§ **Exercise**
Please restate each entry word for word and leave the pictures out.
*** Opening of Records for the task ***
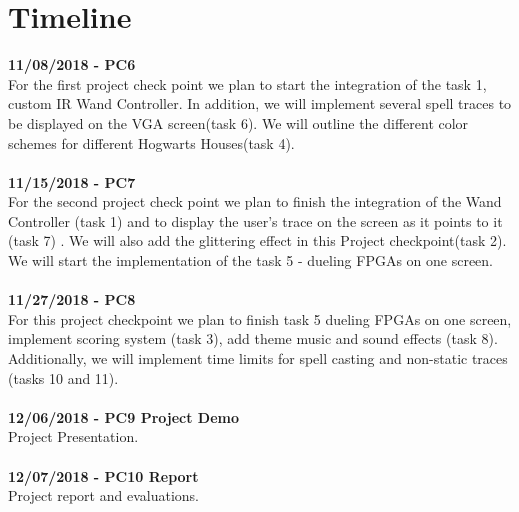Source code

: \documentclass[letterpaper]{article} %
\begin{document}
\section{Timeline}
\textbf{11/08/2018 - PC6}\\
For the first project check point we plan to start the integration of the task 1, custom IR Wand Controller. In addition, we will implement several spell traces to be displayed on the VGA screen(task 6). We will outline the different color schemes for different Hogwarts Houses(task 4).\\
\\
\textbf{11/15/2018 - PC7}\\
For the second project check point we plan to finish the integration of the Wand Controller (task 1) and to display the user's trace on the screen as it points to it (task 7) . We will also add the glittering effect in this Project checkpoint(task 2). We will start the implementation of the task 5 - dueling FPGAs on one screen.\\
\\
\textbf{11/27/2018 - PC8}\\
For this project checkpoint we plan to finish task 5 dueling FPGAs on one screen, implement scoring system (task 3), add theme music and sound effects (task 8). Additionally, we will implement time limits for spell casting and non-static traces (tasks 10 and 11).\\
\\
\textbf{12/06/2018 - PC9 Project Demo}\\
Project Presentation.\\
\\
\textbf{12/07/2018 - PC10 Report}\\
Project report and evaluations.\\
\\
\end{document}
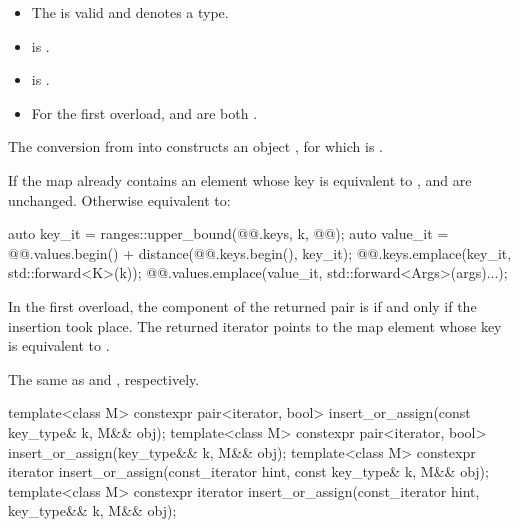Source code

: \begin{itemdescr}
\pnum
\constraints
\begin{itemize}
\item
The  
is valid and denotes a type.
\item
{} is .
\item
{} is .
\item
For the first overload,
 and
 are both .
\end{itemize}

\pnum
\expects
The conversion from  into  constructs
an object ,
for which  is .

\pnum
\effects
If the map already contains an element whose key is equivalent to ,
 and  are unchanged.
Otherwise equivalent to:
\begin{codeblock}
auto key_it = ranges::upper_bound(@@.keys, k, @@);
auto value_it = @@.values.begin() + distance(@@.keys.begin(), key_it);
@@.keys.emplace(key_it, std::forward<K>(k));
@@.values.emplace(value_it, std::forward<Args>(args)...);
\end{codeblock}

\pnum
\returns
In the first overload,
the  component of the returned pair is 
if and only if the insertion took place.
The returned iterator points to the map element
whose key is equivalent to .

\pnum
\complexity
The same as  and , respectively.
\end{itemdescr}

%
\begin{itemdecl}
template<class M>
  constexpr pair<iterator, bool> insert_or_assign(const key_type& k, M&& obj);
template<class M>
  constexpr pair<iterator, bool> insert_or_assign(key_type&& k, M&& obj);
template<class M>
  constexpr iterator insert_or_assign(const_iterator hint, const key_type& k, M&& obj);
template<class M>
  constexpr iterator insert_or_assign(const_iterator hint, key_type&& k, M&& obj);
\end{itemdecl}

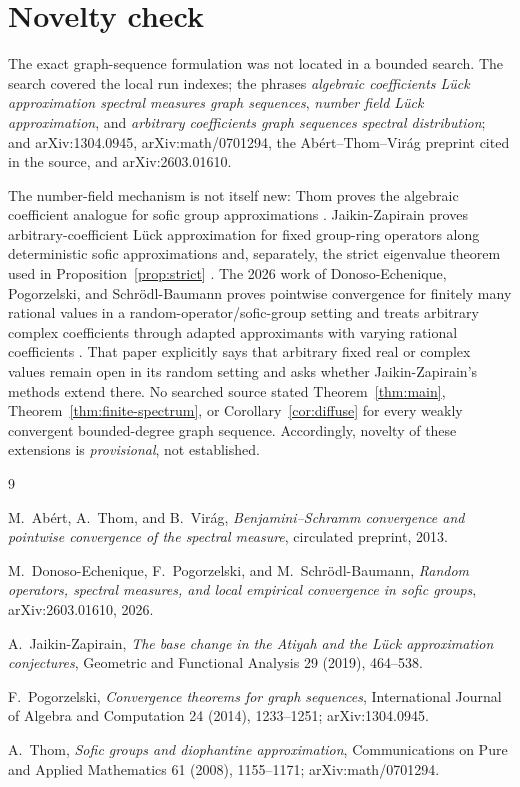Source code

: \documentclass[11pt]{article}
\theoremstyle{definition}
\theoremstyle{remark}
\begin{document}
\section{Novelty check}

The exact graph-sequence formulation was not located in a bounded search.
The search covered the local run indexes; the phrases \emph{algebraic
coefficients L\"uck approximation spectral measures graph sequences},
\emph{number field L\"uck approximation}, and \emph{arbitrary coefficients
graph sequences spectral distribution}; and arXiv:1304.0945,
arXiv:math/0701294, the Ab\'ert--Thom--Vir\'ag preprint cited in the source,
and arXiv:2603.01610.

The number-field mechanism is not itself new: Thom proves the algebraic
coefficient analogue for sofic group approximations
\cite{Thom}.  Jaikin-Zapirain proves arbitrary-coefficient L\"uck
approximation for fixed group-ring operators along deterministic sofic
approximations and, separately, the strict eigenvalue theorem used in
Proposition~\ref{prop:strict} \cite{Jaikin}.  The 2026 work of
Donoso-Echenique, Pogorzelski, and Schr\"odl-Baumann proves pointwise
convergence for finitely many rational values in a random-operator/sofic-group
setting and treats arbitrary complex coefficients through adapted
approximants with varying rational coefficients \cite{DPS}.  That paper
explicitly says that arbitrary fixed real or complex values remain open in
its random setting and asks whether Jaikin-Zapirain's methods extend there.
No searched source stated Theorem~\ref{thm:main},
Theorem~\ref{thm:finite-spectrum}, or Corollary~\ref{cor:diffuse} for every
weakly convergent bounded-degree graph sequence.  Accordingly, novelty of
these extensions is \emph{provisional}, not established.

\begin{thebibliography}{9}

M.~Ab\'ert, A.~Thom, and B.~Vir\'ag,
\emph{Benjamini--Schramm convergence and pointwise convergence of the
spectral measure}, circulated preprint, 2013.

M.~Donoso-Echenique, F.~Pogorzelski, and M.~Schr\"odl-Baumann,
\emph{Random operators, spectral measures, and local empirical convergence
in sofic groups}, arXiv:2603.01610, 2026.

A.~Jaikin-Zapirain,
\emph{The base change in the Atiyah and the L\"uck approximation
conjectures}, Geometric and Functional Analysis 29 (2019), 464--538.

F.~Pogorzelski,
\emph{Convergence theorems for graph sequences},
International Journal of Algebra and Computation 24 (2014), 1233--1251;
arXiv:1304.0945.

A.~Thom,
\emph{Sofic groups and diophantine approximation},
Communications on Pure and Applied Mathematics 61 (2008), 1155--1171;
arXiv:math/0701294.

\end{thebibliography}
\end{document}
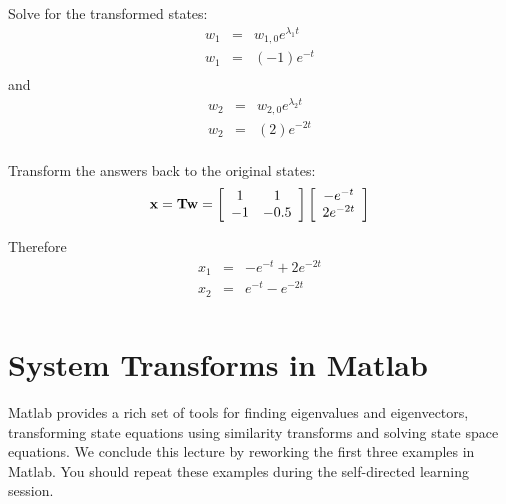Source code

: 

Solve for the transformed states:
\begin{eqnarray*}
	w_1 & = & w_{1,0}e^{\lambda_1t} \\
	w_1 & = & (-1)e^{-t} \\
\end{eqnarray*}
and
\begin{eqnarray*}
	w_2 & = & w_{2,0}e^{\lambda_2t} \\
	w_2 & = & (2)e^{-2t} \\
\end{eqnarray*}

Transform the answers back to the original states:
\[
{\bf{x}} = {\bf{Tw}} = \left[ {\begin{array}{*{20}c}
   1 & 1  \\
   { - 1} & { - 0.5}  \\
\end{array}} \right]\left[ {\begin{array}{*{20}c}
   { - e^{ - t} }  \\
   {2e^{ - 2t} }  \\
\end{array}} \right]
\]

Therefore
\begin{eqnarray*}
	x_1 & = & -e^{-t} + 2e^{-2t} \\
	x_2 & = & e^{-t}-e^{-2t} \\
\end{eqnarray*}
 
\section*{System Transforms in Matlab}

Matlab provides a rich set of tools for finding eigenvalues and eigenvectors, transforming state equations using similarity transforms and solving state space equations. We conclude this lecture by reworking the first three examples in Matlab. You should repeat these examples during the self-directed learning session.

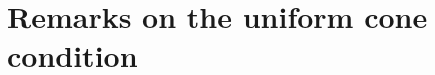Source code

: \documentclass[a4paper,10pt]{amsart}
\numberwithin{equation}{section}
\begin{document}
%
%
%
%
%
%
%
%
%	










\appendix


\section{Remarks on the uniform cone condition}\label{appendix:cone and John}
\end{document}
*** Close of Records for the task ***
§ **Solution to the problem**
Source code

: \documentclass[letterpaper]{article} %
\begin{document}
\section{Timeline}
\textbf{11/08/2018 - PC6}\\
For the first project check point we plan to start the integration of the task 1, custom IR Wand Controller. In addition, we will implement several spell traces to be displayed on the VGA screen(task 6). We will outline the different color schemes for different Hogwarts Houses(task 4).\\
\\
\textbf{11/15/2018 - PC7}\\
For the second project check point we plan to finish the integration of the Wand Controller (task 1) and to display the user's trace on the screen as it points to it (task 7) . We will also add the glittering effect in this Project checkpoint(task 2). We will start the implementation of the task 5 - dueling FPGAs on one screen.\\
\\
\textbf{11/27/2018 - PC8}\\
For this project checkpoint we plan to finish task 5 dueling FPGAs on one screen, implement scoring system (task 3), add theme music and sound effects (task 8). Additionally, we will implement time limits for spell casting and non-static traces (tasks 10 and 11).\\
\\
\textbf{12/06/2018 - PC9 Project Demo}\\
Project Presentation.\\
\\
\textbf{12/07/2018 - PC10 Report}\\
Project report and evaluations.\\
\\
\end{document}
Source code

: \begin{itemdescr}
\pnum
\constraints
\begin{itemize}
\item
The  
is valid and denotes a type.
\item
{} is .
\item
{} is .
\item
For the first overload,
 and
 are both .
\end{itemize}

\pnum
\expects
The conversion from  into  constructs
an object ,
for which  is .

\pnum
\effects
If the map already contains an element whose key is equivalent to ,
 and  are unchanged.
Otherwise equivalent to:
\begin{codeblock}
auto key_it = ranges::upper_bound(@@.keys, k, @@);
auto value_it = @@.values.begin() + distance(@@.keys.begin(), key_it);
@@.keys.emplace(key_it, std::forward<K>(k));
@@.values.emplace(value_it, std::forward<Args>(args)...);
\end{codeblock}

\pnum
\returns
In the first overload,
the  component of the returned pair is 
if and only if the insertion took place.
The returned iterator points to the map element
whose key is equivalent to .

\pnum
\complexity
The same as  and , respectively.
\end{itemdescr}

%
\begin{itemdecl}
template<class M>
  constexpr pair<iterator, bool> insert_or_assign(const key_type& k, M&& obj);
template<class M>
  constexpr pair<iterator, bool> insert_or_assign(key_type&& k, M&& obj);
template<class M>
  constexpr iterator insert_or_assign(const_iterator hint, const key_type& k, M&& obj);
template<class M>
  constexpr iterator insert_or_assign(const_iterator hint, key_type&& k, M&& obj);
\end{itemdecl}

Source code

: \documentclass[11pt]{article}
\theoremstyle{definition}
\theoremstyle{remark}
\begin{document}
\section{Novelty check}

The exact graph-sequence formulation was not located in a bounded search.
The search covered the local run indexes; the phrases \emph{algebraic
coefficients L\"uck approximation spectral measures graph sequences},
\emph{number field L\"uck approximation}, and \emph{arbitrary coefficients
graph sequences spectral distribution}; and arXiv:1304.0945,
arXiv:math/0701294, the Ab\'ert--Thom--Vir\'ag preprint cited in the source,
and arXiv:2603.01610.

The number-field mechanism is not itself new: Thom proves the algebraic
coefficient analogue for sofic group approximations
\cite{Thom}.  Jaikin-Zapirain proves arbitrary-coefficient L\"uck
approximation for fixed group-ring operators along deterministic sofic
approximations and, separately, the strict eigenvalue theorem used in
Proposition~\ref{prop:strict} \cite{Jaikin}.  The 2026 work of
Donoso-Echenique, Pogorzelski, and Schr\"odl-Baumann proves pointwise
convergence for finitely many rational values in a random-operator/sofic-group
setting and treats arbitrary complex coefficients through adapted
approximants with varying rational coefficients \cite{DPS}.  That paper
explicitly says that arbitrary fixed real or complex values remain open in
its random setting and asks whether Jaikin-Zapirain's methods extend there.
No searched source stated Theorem~\ref{thm:main},
Theorem~\ref{thm:finite-spectrum}, or Corollary~\ref{cor:diffuse} for every
weakly convergent bounded-degree graph sequence.  Accordingly, novelty of
these extensions is \emph{provisional}, not established.

\begin{thebibliography}{9}

M.~Ab\'ert, A.~Thom, and B.~Vir\'ag,
\emph{Benjamini--Schramm convergence and pointwise convergence of the
spectral measure}, circulated preprint, 2013.

M.~Donoso-Echenique, F.~Pogorzelski, and M.~Schr\"odl-Baumann,
\emph{Random operators, spectral measures, and local empirical convergence
in sofic groups}, arXiv:2603.01610, 2026.

A.~Jaikin-Zapirain,
\emph{The base change in the Atiyah and the L\"uck approximation
conjectures}, Geometric and Functional Analysis 29 (2019), 464--538.

F.~Pogorzelski,
\emph{Convergence theorems for graph sequences},
International Journal of Algebra and Computation 24 (2014), 1233--1251;
arXiv:1304.0945.

A.~Thom,
\emph{Sofic groups and diophantine approximation},
Communications on Pure and Applied Mathematics 61 (2008), 1155--1171;
arXiv:math/0701294.

\end{thebibliography}
\end{document}
Source code

: 

Solve for the transformed states:
\begin{eqnarray*}
	w_1 & = & w_{1,0}e^{\lambda_1t} \\
	w_1 & = & (-1)e^{-t} \\
\end{eqnarray*}
and
\begin{eqnarray*}
	w_2 & = & w_{2,0}e^{\lambda_2t} \\
	w_2 & = & (2)e^{-2t} \\
\end{eqnarray*}

Transform the answers back to the original states:
\[
{\bf{x}} = {\bf{Tw}} = \left[ {\begin{array}{*{20}c}
   1 & 1  \\
   { - 1} & { - 0.5}  \\
\end{array}} \right]\left[ {\begin{array}{*{20}c}
   { - e^{ - t} }  \\
   {2e^{ - 2t} }  \\
\end{array}} \right]
\]

Therefore
\begin{eqnarray*}
	x_1 & = & -e^{-t} + 2e^{-2t} \\
	x_2 & = & e^{-t}-e^{-2t} \\
\end{eqnarray*}
 
\section*{System Transforms in Matlab}

Matlab provides a rich set of tools for finding eigenvalues and eigenvectors, transforming state equations using similarity transforms and solving state space equations. We conclude this lecture by reworking the first three examples in Matlab. You should repeat these examples during the self-directed learning session.

Source code

: \documentclass[a4paper,10pt]{amsart}
\numberwithin{equation}{section}
\begin{document}
%
%
%
%
%
%
%
%
%	










\appendix


\section{Remarks on the uniform cone condition}\label{appendix:cone and John}
\end{document}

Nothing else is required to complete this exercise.